Profiles from the Archives: Leland S. Harris

Author: Matthew M. Peek, Military Collection Archivist

Leland Stanford Harris was born on January 1, 1893, in Raleigh, N.C., to John Cebern Logan and Florence Carolina Upchurch Harris. John Harris was an attorney in Raleigh. From 1899 to 1918, the Harris family lived in a large house on Fayetteville Street in Raleigh, that would later be replaced on the same site by the Sir Walter Hotel. The Harris family needed a large home, as there were nine living children and several extended family members living there by the early twentieth century. By the time of his draft registration for World War I, Leland Harris was working as an automobile salesman in the Raleigh. He would serve in the Reserve Officers’ Training Corps (ROTC) during the summer of 1917. Harris attended the famous ROTC training camps at Camp Warden McLean at Fort Oglethorpe, Georgia, that summer through August 1917.

Leland Harris was called into active U.S. Army service from ROTC on August 15, 1917, with the rank of 2nd Lieutenant in a field artillery unit. He was sent for basic training to Camp Jackson, S.C., and assigned to Headquarters Company, 316th Field Artillery, 81st Division. Between the end of 1917 and August 1918, Harris would be stationed at the following stateside military camps or locations for Army training: Kenosha, Wisconsin; Camp Stuart, Virginia; and Camp Le, Virginia. He was promoted to the rank of 1st Lieutenant on March 4, 1918. A few days after his promotion, Leland’s father died on March 17, 1918, in Raleigh.

Leland Harris left the United States with his unit for overseas service in France during World War I on August 5, 1918. He would serve in Europe and remain on occupation duty with the 316th Field Artillery until June 9, 1919, when Harris arrived back in the United States. He was honorably discharged on June 16, 1919.

  

Leland Harris returned to Raleigh, and lived with his brother’s family. He married Hattie McKnight Bell on October 28, 1925, in Raleigh, N.C. With his background in automobile sales prior to WWI, by 1930 Harris worked as a manager with the North Carolina License and Theft Bureau (LTB), which was the oldest state law enforcement agency in North Carolina. Its initial purpose was to combat automobile theft in the early era of the use of cars, which was rising due to the increase in sales of the Model-T Ford. By 1934, Harris had become the Director of the LTB, renamed the North Carolina Motor Vehicle Bureau.

It is unknown what caused his shift in careers—though it is likely due to the effects of the Great Depression—that Leland Harris would become a traveling salesman by 1936 (it is believed this was in an automotive-related position). By the start of World War II, Harris was working for the American Association of Motor Vehicle Administrators (AAMVA) in Washington, D.C. Founded in 1933, the AAMVA represented state and provincial officials in the United States and Canada who administered and enforced motor vehicle laws. AAMVA’s programs encouraged uniformity and reciprocity among the states and provinces. Harris appears to have traveled between Raleigh and Washington frequently for his job.
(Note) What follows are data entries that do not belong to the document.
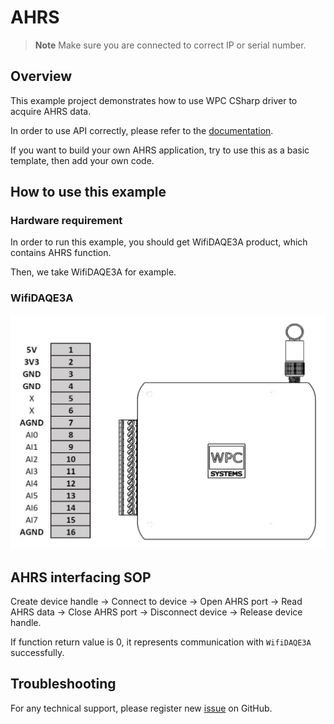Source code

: # AHRS
> **Note**
> Make sure you are connected to correct IP or serial number.

## Overview

This example project demonstrates how to use WPC CSharp driver to acquire AHRS data.

In order to use API correctly, please refer to the [documentation](https://wpc-systems-ltd.github.io/WPC_CSharp_driver_release/).

If you want to build your own AHRS application, try to use this as a basic template, then add your own code.

## How to use this example

### Hardware requirement

In order to run this example, you should get WifiDAQE3A product, which contains AHRS function.

Then, we take WifiDAQE3A for example.

### WifiDAQE3A

<img src="https://github.com/WPC-Systems-Ltd/WPC_CSharp_driver_release/blob/mAHRSn/Reference/Pinouts/pinout-WifiDAQE3A.JPG" alt="drawing" width="600"/>

## AHRS interfacing SOP

Create device handle -> Connect to device -> Open AHRS port -> Read AHRS data -> Close AHRS port -> Disconnect device -> Release device handle.

If function return value is 0, it represents communication with `WifiDAQE3A` successfully.

## Troubleshooting

For any technical support, please register new [issue](https://github.com/WPC-Systems-Ltd/WPC_CSharp_driver_release/issues) on GitHub.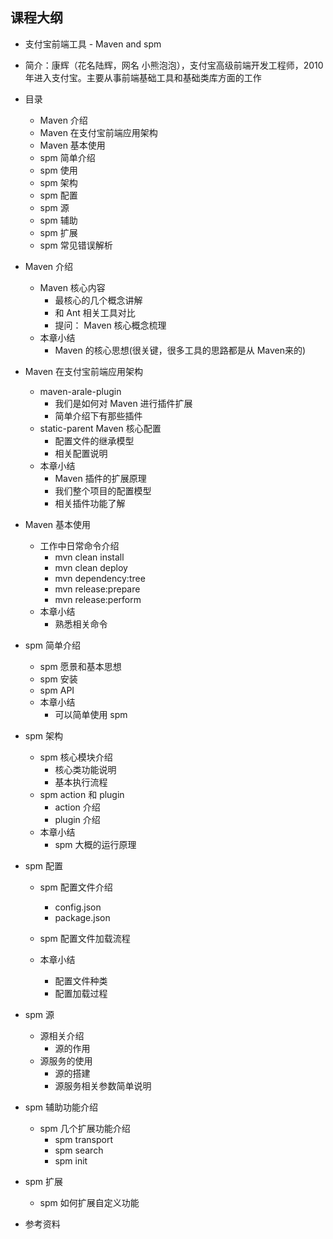 ## 课程大纲

* 支付宝前端工具 - Maven and spm
* 简介：康辉（花名陆辉，网名 小熊泡泡），支付宝高级前端开发工程师，2010年进入支付宝。主要从事前端基础工具和基础类库方面的工作

* 目录
	* Maven 介绍
	* Maven 在支付宝前端应用架构
	* Maven 基本使用 
	* spm 简单介绍
	* spm 使用
	* spm 架构
	* spm 配置
    * spm 源
    * spm 辅助
	* spm 扩展
	* spm 常见错误解析
* Maven 介绍
	* Maven 核心内容
		* 最核心的几个概念讲解
		* 和 Ant 相关工具对比
		* 提问： Maven 核心概念梳理
	* 本章小结
		* Maven 的核心思想(很关键，很多工具的思路都是从 Maven来的)
* Maven 在支付宝前端应用架构
    * maven-arale-plugin
        * 我们是如何对 Maven 进行插件扩展
        * 简单介绍下有那些插件
    * static-parent Maven 核心配置
        * 配置文件的继承模型
        * 相关配置说明
    * 本章小结
        * Maven 插件的扩展原理
        * 我们整个项目的配置模型
        * 相关插件功能了解
* Maven 基本使用
    * 工作中日常命令介绍
        * mvn clean install
        * mvn clean deploy
        * mvn dependency:tree
        * mvn release:prepare
        * mvn release:perform
    * 本章小结
        * 熟悉相关命令
* spm 简单介绍
    * spm 愿景和基本思想
    * spm 安装
    * spm API
    * 本章小结
       * 可以简单使用 spm
* spm 架构
    * spm 核心模块介绍
        * 核心类功能说明
        * 基本执行流程
    * spm action 和 plugin
        * action 介绍
        * plugin 介绍
    * 本章小结
        * spm 大概的运行原理
* spm 配置
    * spm 配置文件介绍
        * config.json
        * package.json
    * spm 配置文件加载流程
        
    * 本章小结
        * 配置文件种类
        * 配置加载过程
* spm 源
    * 源相关介绍
        * 源的作用
    * 源服务的使用
        * 源的搭建
        * 源服务相关参数简单说明
* spm 辅助功能介绍 
    * spm 几个扩展功能介绍
        * spm transport
        * spm search
        * spm init

* spm 扩展
    * spm 如何扩展自定义功能 

* 参考资料
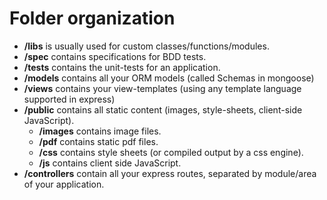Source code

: 
# Folder organization

- __/libs__ is usually used for custom classes/functions/modules.
- __/spec__ contains specifications for BDD tests.
- __/tests__ contains the unit-tests for an application.
- __/models__ contains all your ORM models (called Schemas in mongoose)
- __/views__ contains your view-templates (using any template language supported in express)
- __/public__ contains all static content (images, style-sheets, client-side JavaScript).
    - __/images__ contains image files.
    - __/pdf__ contains static pdf files.
    - __/css__ contains style sheets (or compiled output by a css engine).
    - __/js__ contains client side JavaScript.
- __/controllers__ contain all your express routes, separated by module/area of your application.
By 1948, Harris was working on auto statistics for R. L. Polk and Company, originally a city directory publishing company that launched its motor vehicle statistical operations in 1922, when the first car registration reports were published. The company’s early use of computer compilation of vehicle information in the early 1950s while Harris worked there, led to the development in the 1990s of the car reporting business Carfax, Inc. Leland S. Harris died on April 18, 1965, and was buried in Oakwood Cemetery in Raleigh, N.C.

To learn more about Leland Harris’ WWI service, check out the Leland S. Harris Papers (WWI 94) in the WWI Papers of the Military Collection at the State Archives of North Carolina in Raleigh, N.C.

This blog post is part of the State Archives of North Carolina’s World War I Social Media Project, an effort to bring original WWI archival materials to the public through the North Carolina Department of Natural and Cultural Resources’ (NCDNCR) various social media platforms, in order to increase access to the items during the WWI centennial celebration by the state of North Carolina.

Between February 2017 and June 2019, the State Archives of North Carolina will be posting blog articles, Facebook posts, and Twitter posts, featuring WWI archival materials which are posted on the exact 100th anniversary of their creation during the war. Blog posts will feature interpretations of the content of WWI documents, photographs, diary entries, posters, and other records, including scans of the original archival materials, held by the State Archives of North Carolina, and will be featured in NCDNCR’s WWI centennial blog.